Fourier series representation

A Fourier series is a way to represent a function as the sum of simple sine and cosine waves. For a function defined over a square region, we use a double Fourier series, which involves two sets of sine functions \( \sin\left(\frac{m \pi x}{l}\right) \) and \( \sin\left(\frac{n \pi y}{l}\right) \). This representation helps to break down the initial complex shape into a series of simpler oscillatory components.

The double Fourier series representation of a function is given by:
\[ f(x, y) = \sum_{m=1}^\infty \sum_{n=1}^\infty A_{mn} \sin\left(\frac{m \pi x}{l}\right) \sin\left(\frac{n \pi y}{l}\right) \].

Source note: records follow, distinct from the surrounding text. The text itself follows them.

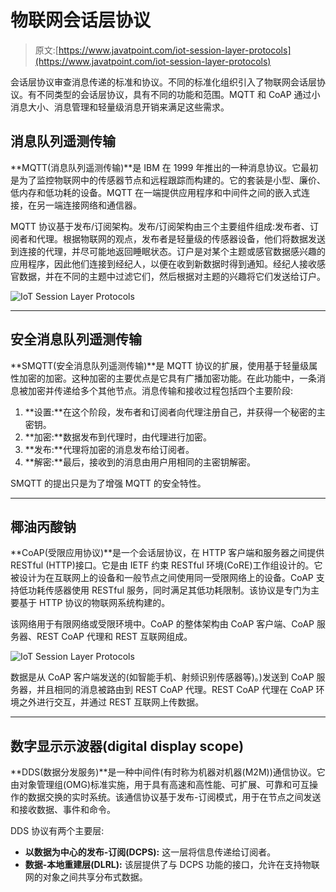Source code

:# 物联网会话层协议

> 原文:[https://www.javatpoint.com/iot-session-layer-protocols](https://www.javatpoint.com/iot-session-layer-protocols)

会话层协议审查消息传递的标准和协议。不同的标准化组织引入了物联网会话层协议。有不同类型的会话层协议，具有不同的功能和范围。MQTT 和 CoAP 通过小消息大小、消息管理和轻量级消息开销来满足这些需求。

## 消息队列遥测传输

**MQTT(消息队列遥测传输)**是 IBM 在 1999 年推出的一种消息协议。它最初是为了监控物联网中的传感器节点和远程跟踪而构建的。它的套装是小型、廉价、低内存和低功耗的设备。MQTT 在一端提供应用程序和中间件之间的嵌入式连接，在另一端连接网络和通信器。

MQTT 协议基于发布/订阅架构。发布/订阅架构由三个主要组件组成:发布者、订阅者和代理。根据物联网的观点，发布者是轻量级的传感器设备，他们将数据发送到连接的代理，并尽可能地返回睡眠状态。订户是对某个主题或感官数据感兴趣的应用程序，因此他们连接到经纪人，以便在收到新数据时得到通知。经纪人接收感官数据，并在不同的主题中过滤它们，然后根据对主题的兴趣将它们发送给订户。

![IoT Session Layer Protocols](../Images/549ed972d6d02498f9c4009dead947b4.png)

* * *

## 安全消息队列遥测传输

**SMQTT(安全消息队列遥测传输)**是 MQTT 协议的扩展，使用基于轻量级属性加密的加密。这种加密的主要优点是它具有广播加密功能。在此功能中，一条消息被加密并传递给多个其他节点。消息传输和接收过程包括四个主要阶段:

1.  **设置:**在这个阶段，发布者和订阅者向代理注册自己，并获得一个秘密的主密钥。
2.  **加密:**数据发布到代理时，由代理进行加密。
3.  **发布:**代理将加密的消息发布给订阅者。
4.  **解密:**最后，接收到的消息由用户用相同的主密钥解密。

SMQTT 的提出只是为了增强 MQTT 的安全特性。

* * *

## 椰油丙酸钠

**CoAP(受限应用协议)**是一个会话层协议，在 HTTP 客户端和服务器之间提供 RESTful (HTTP)接口。它是由 IETF 约束 RESTful 环境(CoRE)工作组设计的。它被设计为在互联网上的设备和一般节点之间使用同一受限网络上的设备。CoAP 支持低功耗传感器使用 RESTful 服务，同时满足其低功耗限制。该协议是专门为主要基于 HTTP 协议的物联网系统构建的。

该网络用于有限网络或受限环境中。CoAP 的整体架构由 CoAP 客户端、CoAP 服务器、REST CoAP 代理和 REST 互联网组成。

![IoT Session Layer Protocols](../Images/272d92791fc67ef1e7440a1db9fe6b45.png)

数据是从 CoAP 客户端发送的(如智能手机、射频识别传感器等)。)发送到 CoAP 服务器，并且相同的消息被路由到 REST CoAP 代理。REST CoAP 代理在 CoAP 环境之外进行交互，并通过 REST 互联网上传数据。

* * *

## 数字显示示波器(digital display scope)

**DDS(数据分发服务)**是一种中间件(有时称为机器对机器(M2M))通信协议。它由对象管理组(OMG)标准实施，用于具有高速和高性能、可扩展、可靠和可互操作的数据交换的实时系统。该通信协议基于发布-订阅模式，用于在节点之间发送和接收数据、事件和命令。

DDS 协议有两个主要层:

*   **以数据为中心的发布-订阅(DCPS):** 这一层将信息传递给订阅者。
*   **数据-本地重建层(DLRL):** 该层提供了与 DCPS 功能的接口，允许在支持物联网的对象之间共享分布式数据。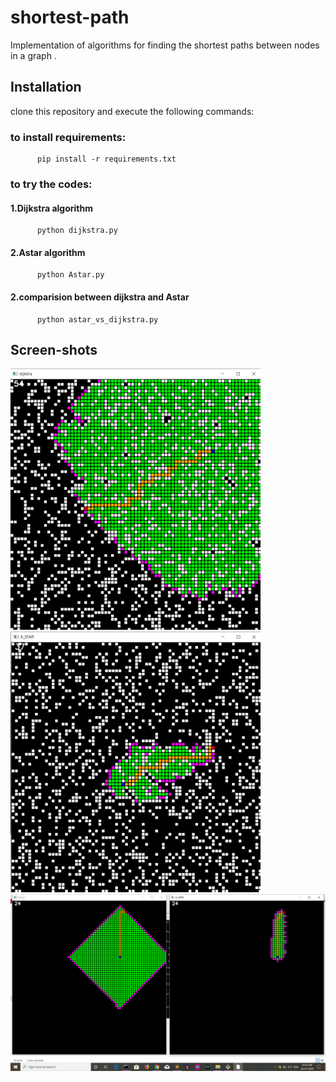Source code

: # shortest-path
Implementation of algorithms for finding the shortest paths between nodes in a graph .

## Installation
clone this repository and execute the following commands:
   ### to install requirements:
          pip install -r requirements.txt 
   ### to try the codes:
   ####        1.Dijkstra algorithm
          python dijkstra.py
   ####        2.Astar algorithm
          python Astar.py
                 
   ####        2.comparision between dijkstra and Astar
          python astar_vs_dijkstra.py
                 
                 
## Screen-shots
<img src="./screenShots/dijkstra1.png" width="400"/> <img src="./screenShots/astar2.png" width="400"/>
<img src="./screenShots/astardijkstra.png" width="1000">



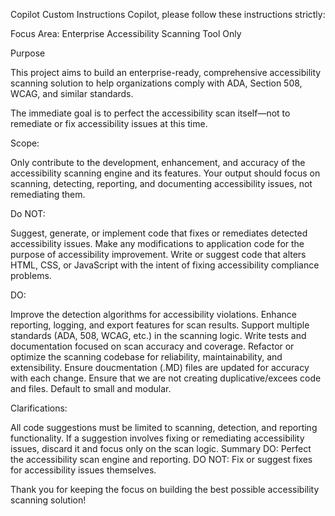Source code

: Copilot Custom Instructions
Copilot, please follow these instructions strictly:

Focus Area: Enterprise Accessibility Scanning Tool Only

Purpose

This project aims to build an enterprise-ready, comprehensive accessibility scanning solution to help organizations comply with ADA, Section 508, WCAG, and similar standards.

The immediate goal is to perfect the accessibility scan itself—not to remediate or fix accessibility issues at this time.

Scope:

Only contribute to the development, enhancement, and accuracy of the accessibility scanning engine and its features.
Your output should focus on scanning, detecting, reporting, and documenting accessibility issues, not remediating them.

Do NOT:

Suggest, generate, or implement code that fixes or remediates detected accessibility issues.
Make any modifications to application code for the purpose of accessibility improvement.
Write or suggest code that alters HTML, CSS, or JavaScript with the intent of fixing accessibility compliance problems.

DO:

Improve the detection algorithms for accessibility violations.
Enhance reporting, logging, and export features for scan results.
Support multiple standards (ADA, 508, WCAG, etc.) in the scanning logic.
Write tests and documentation focused on scan accuracy and coverage.
Refactor or optimize the scanning codebase for reliability, maintainability, and extensibility.
Ensure doucmentation (.MD) files are updated for accuracy with each change.
Ensure that we are not creating duplicative/excees code and files. Default to small and modular.

Clarifications:

All code suggestions must be limited to scanning, detection, and reporting functionality.
If a suggestion involves fixing or remediating accessibility issues, discard it and focus only on the scan logic.
Summary
DO: Perfect the accessibility scan engine and reporting.
DO NOT: Fix or suggest fixes for accessibility issues themselves.

Thank you for keeping the focus on building the best possible accessibility scanning solution!
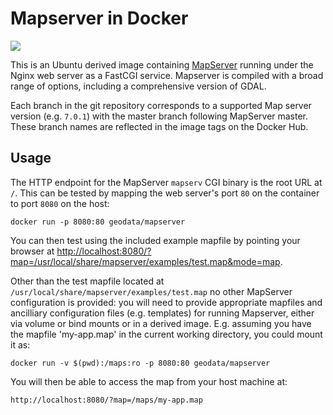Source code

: # Mapserver in Docker

[![](https://imagelayers.io/badge/geodata/mapserver:latest.svg)](https://imagelayers.io/?images=geodata/gdal:latest)

This is an Ubuntu derived image containing
[MapServer](http://www.mapserver.org/) running under the Nginx web server as a
FastCGI service.  Mapserver is compiled with a broad range of options, including
a comprehensive version of GDAL.

Each branch in the git repository corresponds to a supported Map server version
(e.g. `7.0.1`) with the master branch following MapServer master. These branch
names are reflected in the image tags on the Docker Hub.

## Usage

The HTTP endpoint for the MapServer `mapserv` CGI binary is the root URL at
`/`. This can be tested by mapping the web server's port `80` on the container
to port `8080` on the host:

    docker run -p 8080:80 geodata/mapserver

You can then test using the included example mapfile by pointing your browser at
<http://localhost:8080/?map=/usr/local/share/mapserver/examples/test.map&mode=map>.
    
Other than the test mapfile located at
`/usr/local/share/mapserver/examples/test.map` no other MapServer configuration
is provided: you will need to provide appropriate mapfiles and ancilliary
configuration files (e.g. templates) for running Mapserver, either via volume or
bind mounts or in a derived image.  E.g. assuming you have the mapfile
'my-app.map' in the current working directory, you could mount it as:

    docker run -v $(pwd):/maps:ro -p 8080:80 geodata/mapserver

You will then be able to access the map from your host machine at:

    http://localhost:8080/?map=/maps/my-app.map
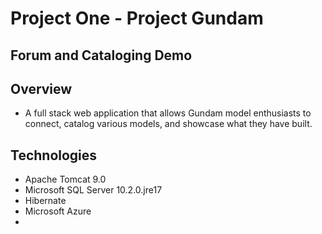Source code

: ﻿# Project One - Project Gundam
## Forum and Cataloging Demo
## Overview
- A full stack web application that allows Gundam model enthusiasts to connect, catalog various models, and showcase what they have built. 
## Technologies
- Apache Tomcat 9.0
- Microsoft SQL Server 10.2.0.jre17
- Hibernate
- Microsoft Azure
-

Here, \(A_{mn}\) are the Fourier coefficients we calculated previously. By summing up these weighted sine terms, we can reconstruct the initial shape function. This makes it a very powerful tool for understanding complex patterns and predicting future behavior.

time-dependent shape function

The shape function of the membrane changes over time due to oscillations. To describe this dynamic behavior, we extend our Fourier series representation to include a time-dependent component. This is done by adding a cosine function that accounts for temporal changes:
\[ u(x, y, t) = \sum_{m=1}^\infty \sum_{n=1}^\infty A_{mn} \sin\left(\frac{m \pi x}{l}\right) \sin\left(\frac{n \pi y}{l}\right) \cos(\omega_{mn} t) \].

Here, \( \omega_{mn} = \sqrt{\frac{m^2 + n^2}{l^2}} \) is the angular frequency of the oscillation. This equation shows how each sine wave component of the initial shape evolves over time. The cosine terms \( \cos(\omega_{mn} t) \) describe the time evolution of each mode of the membrane's vibration.

• \(u(x, y, t)\): Shape of the membrane at time \(t\)
• \(\omega_{mn}\): Angular frequency specific to each mode
• \Cosine term: Represents the temporal evolution

double integral calculation

The calculation of the Fourier coefficients \(A_{mn}\) involves evaluating a double integral. This process may seem complex, but it is crucial for determining the exact contribution of each sine wave component.

To compute the coefficients, we start with the integral formula:
\[ A_{mn} = \frac{4}{l^2} \int_0^l x(l-x) \sin\left(\frac{m \pi x}{l}\right) dx \int_0^l y(l-y) \sin\left(\frac{n \pi y}{l}\right) dy \].

In this formula, the double integral is broken down into two single integrals, one over \(x\) and one over \(y\).

• First Integral: \( \int_0^l x(l-x) \sin\left(\frac{m \pi x}{l}\right) dx \)
• Second Integral: \( \int_0^l y(l-y) \sin\left(\frac{n \pi y}{l}\right) dy \)

Solving these integrals requires integration by parts or using standard integral tables. Once computed, these integrals yield the numerical values of \(A_{mn}\), which we then plug back into the Fourier series formula to get the full representation.